=== Exercise data ===
+ + + +

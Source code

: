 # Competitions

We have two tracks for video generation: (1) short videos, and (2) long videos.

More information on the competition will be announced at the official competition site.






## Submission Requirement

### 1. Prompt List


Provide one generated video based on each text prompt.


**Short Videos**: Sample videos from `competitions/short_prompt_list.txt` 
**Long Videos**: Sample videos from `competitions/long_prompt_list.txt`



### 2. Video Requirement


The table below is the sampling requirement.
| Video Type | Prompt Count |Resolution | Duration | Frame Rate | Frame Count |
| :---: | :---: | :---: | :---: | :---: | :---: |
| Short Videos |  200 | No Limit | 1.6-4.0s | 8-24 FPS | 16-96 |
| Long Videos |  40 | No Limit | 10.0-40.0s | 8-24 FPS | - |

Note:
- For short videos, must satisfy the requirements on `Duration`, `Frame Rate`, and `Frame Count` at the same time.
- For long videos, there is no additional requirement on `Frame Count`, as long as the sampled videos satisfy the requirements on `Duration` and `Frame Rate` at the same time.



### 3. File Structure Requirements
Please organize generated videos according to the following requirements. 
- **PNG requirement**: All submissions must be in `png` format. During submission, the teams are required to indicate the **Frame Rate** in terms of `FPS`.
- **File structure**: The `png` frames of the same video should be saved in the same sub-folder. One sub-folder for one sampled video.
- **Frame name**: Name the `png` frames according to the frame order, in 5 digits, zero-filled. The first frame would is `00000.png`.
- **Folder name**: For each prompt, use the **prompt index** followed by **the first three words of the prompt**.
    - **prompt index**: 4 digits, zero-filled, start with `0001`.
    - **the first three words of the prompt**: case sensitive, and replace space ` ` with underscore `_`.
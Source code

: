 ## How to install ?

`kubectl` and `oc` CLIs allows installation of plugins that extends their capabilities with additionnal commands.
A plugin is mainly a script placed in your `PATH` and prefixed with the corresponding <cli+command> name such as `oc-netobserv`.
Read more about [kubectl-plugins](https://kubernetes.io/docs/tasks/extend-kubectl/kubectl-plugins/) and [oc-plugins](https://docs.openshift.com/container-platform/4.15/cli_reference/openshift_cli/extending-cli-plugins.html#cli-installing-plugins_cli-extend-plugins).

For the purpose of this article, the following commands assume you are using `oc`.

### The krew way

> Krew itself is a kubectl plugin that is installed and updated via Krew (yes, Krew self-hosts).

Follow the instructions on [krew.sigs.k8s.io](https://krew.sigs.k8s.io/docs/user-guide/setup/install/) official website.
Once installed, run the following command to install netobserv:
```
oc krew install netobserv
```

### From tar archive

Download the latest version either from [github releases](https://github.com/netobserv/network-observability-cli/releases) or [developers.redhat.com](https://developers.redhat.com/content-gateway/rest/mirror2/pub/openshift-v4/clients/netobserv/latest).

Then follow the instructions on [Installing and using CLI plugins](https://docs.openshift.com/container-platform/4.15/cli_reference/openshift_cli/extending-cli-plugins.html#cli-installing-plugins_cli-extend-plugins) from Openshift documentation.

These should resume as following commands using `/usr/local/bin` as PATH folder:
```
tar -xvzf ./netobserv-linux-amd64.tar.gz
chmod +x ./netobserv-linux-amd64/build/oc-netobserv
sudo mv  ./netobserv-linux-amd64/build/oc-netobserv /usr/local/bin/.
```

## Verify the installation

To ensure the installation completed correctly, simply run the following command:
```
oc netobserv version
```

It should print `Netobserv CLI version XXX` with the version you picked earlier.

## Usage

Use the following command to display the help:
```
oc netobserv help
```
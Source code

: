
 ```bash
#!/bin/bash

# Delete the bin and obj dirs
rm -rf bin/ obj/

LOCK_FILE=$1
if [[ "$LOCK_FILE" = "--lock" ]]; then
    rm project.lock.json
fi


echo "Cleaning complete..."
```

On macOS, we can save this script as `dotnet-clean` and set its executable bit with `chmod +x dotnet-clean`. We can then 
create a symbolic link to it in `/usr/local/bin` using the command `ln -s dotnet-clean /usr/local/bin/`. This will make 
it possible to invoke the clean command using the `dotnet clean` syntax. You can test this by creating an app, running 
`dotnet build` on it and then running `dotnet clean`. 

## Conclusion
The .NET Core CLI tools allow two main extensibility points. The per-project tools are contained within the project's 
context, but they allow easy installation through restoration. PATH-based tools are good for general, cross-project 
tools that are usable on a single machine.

+ + + +

=== Task goal ===
Would you copy, unchanged, the stretch of the records above that begins at the line containing "it and then" and ends at the line containing "The .NET Core", and only that?

=== Expected answer ===
`dotnet build` on it and then running `dotnet clean`. 

## Conclusion
The .NET Core CLI tools allow two main extensibility points. The per-project tools are contained within the project's 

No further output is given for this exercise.